*Exercise details*
Answer with only the number of lines below where "Testing" appears.

*Provided data*
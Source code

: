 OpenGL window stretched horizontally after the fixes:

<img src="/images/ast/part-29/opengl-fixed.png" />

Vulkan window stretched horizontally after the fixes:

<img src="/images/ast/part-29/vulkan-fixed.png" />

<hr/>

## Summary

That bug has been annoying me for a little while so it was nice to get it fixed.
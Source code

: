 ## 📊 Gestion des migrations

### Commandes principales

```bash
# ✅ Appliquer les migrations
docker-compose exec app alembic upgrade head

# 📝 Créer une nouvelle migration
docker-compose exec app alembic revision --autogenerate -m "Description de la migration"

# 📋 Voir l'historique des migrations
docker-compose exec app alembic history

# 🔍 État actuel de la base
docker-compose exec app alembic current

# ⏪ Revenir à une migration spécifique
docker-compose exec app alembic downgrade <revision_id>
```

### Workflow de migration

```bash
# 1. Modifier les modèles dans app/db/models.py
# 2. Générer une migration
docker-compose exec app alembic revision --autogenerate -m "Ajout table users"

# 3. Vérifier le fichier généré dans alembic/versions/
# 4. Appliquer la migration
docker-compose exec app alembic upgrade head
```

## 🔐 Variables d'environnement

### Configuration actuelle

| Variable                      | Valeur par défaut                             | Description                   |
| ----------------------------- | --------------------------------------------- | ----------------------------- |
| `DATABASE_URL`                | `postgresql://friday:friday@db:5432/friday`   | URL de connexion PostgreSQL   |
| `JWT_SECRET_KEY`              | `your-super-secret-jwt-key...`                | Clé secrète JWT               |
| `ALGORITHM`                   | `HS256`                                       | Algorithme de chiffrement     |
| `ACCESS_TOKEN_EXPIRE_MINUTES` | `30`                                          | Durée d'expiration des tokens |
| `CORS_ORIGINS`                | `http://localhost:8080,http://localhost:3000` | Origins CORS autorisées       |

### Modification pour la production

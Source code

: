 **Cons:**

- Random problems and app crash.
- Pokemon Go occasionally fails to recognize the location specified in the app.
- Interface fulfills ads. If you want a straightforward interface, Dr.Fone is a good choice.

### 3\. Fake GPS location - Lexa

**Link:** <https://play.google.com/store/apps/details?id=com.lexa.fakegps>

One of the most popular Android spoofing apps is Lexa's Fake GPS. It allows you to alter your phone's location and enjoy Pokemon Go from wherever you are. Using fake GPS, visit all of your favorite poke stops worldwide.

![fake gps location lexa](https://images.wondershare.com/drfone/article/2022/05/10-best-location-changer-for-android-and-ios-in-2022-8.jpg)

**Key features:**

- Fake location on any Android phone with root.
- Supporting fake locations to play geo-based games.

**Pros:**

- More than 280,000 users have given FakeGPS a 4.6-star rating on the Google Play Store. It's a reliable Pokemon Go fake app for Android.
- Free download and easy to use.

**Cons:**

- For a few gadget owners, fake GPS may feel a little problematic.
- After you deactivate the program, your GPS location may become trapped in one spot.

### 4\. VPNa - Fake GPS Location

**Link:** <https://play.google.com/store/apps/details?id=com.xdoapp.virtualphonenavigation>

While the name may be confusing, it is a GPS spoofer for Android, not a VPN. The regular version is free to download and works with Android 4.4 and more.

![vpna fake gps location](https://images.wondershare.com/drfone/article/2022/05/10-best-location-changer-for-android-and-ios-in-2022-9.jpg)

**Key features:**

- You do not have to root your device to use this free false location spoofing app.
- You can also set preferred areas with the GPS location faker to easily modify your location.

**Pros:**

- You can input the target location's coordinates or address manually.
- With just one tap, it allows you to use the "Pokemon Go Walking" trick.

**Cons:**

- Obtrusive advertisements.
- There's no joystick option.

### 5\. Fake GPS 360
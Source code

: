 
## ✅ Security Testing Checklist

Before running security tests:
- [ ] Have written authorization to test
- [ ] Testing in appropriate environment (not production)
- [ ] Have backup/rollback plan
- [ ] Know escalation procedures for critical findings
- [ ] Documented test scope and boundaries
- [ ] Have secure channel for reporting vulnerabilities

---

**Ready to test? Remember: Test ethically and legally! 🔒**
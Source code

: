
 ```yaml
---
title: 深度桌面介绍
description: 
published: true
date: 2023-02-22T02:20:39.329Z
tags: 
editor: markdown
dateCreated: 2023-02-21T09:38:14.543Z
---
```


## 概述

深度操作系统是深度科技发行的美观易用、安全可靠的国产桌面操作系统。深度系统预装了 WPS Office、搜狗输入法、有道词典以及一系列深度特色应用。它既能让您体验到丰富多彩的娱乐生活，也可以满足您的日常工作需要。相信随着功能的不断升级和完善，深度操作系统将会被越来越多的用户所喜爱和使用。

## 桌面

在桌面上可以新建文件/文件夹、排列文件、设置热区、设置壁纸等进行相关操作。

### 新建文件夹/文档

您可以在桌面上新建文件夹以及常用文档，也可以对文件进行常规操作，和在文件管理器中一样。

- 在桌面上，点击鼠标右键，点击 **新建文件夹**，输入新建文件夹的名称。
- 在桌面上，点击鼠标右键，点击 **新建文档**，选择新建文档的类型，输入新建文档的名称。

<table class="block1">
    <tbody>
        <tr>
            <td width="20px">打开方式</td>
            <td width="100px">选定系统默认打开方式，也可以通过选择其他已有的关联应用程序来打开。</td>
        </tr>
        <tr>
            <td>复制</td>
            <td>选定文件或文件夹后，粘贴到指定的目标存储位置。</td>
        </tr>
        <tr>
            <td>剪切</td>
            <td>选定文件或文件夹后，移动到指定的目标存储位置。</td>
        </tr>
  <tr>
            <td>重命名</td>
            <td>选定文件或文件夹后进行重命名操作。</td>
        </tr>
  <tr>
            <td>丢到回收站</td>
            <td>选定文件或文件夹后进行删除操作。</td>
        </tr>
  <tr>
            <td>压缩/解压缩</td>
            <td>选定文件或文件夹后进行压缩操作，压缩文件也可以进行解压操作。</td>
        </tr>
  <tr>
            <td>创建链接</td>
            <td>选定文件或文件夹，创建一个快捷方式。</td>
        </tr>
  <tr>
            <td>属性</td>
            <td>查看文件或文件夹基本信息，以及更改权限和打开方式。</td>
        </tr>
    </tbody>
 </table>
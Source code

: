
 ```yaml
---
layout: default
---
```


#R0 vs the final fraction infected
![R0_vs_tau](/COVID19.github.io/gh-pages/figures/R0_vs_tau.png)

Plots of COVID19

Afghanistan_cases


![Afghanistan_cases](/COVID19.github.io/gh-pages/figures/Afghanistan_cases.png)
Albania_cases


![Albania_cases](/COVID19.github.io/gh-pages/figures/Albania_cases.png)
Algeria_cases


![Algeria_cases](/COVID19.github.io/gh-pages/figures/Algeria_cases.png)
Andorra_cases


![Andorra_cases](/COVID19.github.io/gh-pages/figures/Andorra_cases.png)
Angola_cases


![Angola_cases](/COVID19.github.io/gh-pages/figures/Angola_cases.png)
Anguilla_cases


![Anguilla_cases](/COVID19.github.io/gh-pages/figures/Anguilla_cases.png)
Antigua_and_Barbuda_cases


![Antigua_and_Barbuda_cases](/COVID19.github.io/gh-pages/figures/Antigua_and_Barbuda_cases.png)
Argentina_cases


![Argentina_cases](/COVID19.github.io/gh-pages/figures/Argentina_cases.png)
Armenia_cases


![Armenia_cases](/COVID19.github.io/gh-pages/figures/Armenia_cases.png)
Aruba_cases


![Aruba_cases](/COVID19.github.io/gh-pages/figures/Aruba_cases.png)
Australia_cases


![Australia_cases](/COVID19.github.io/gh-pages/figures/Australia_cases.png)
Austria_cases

*Written answer*
2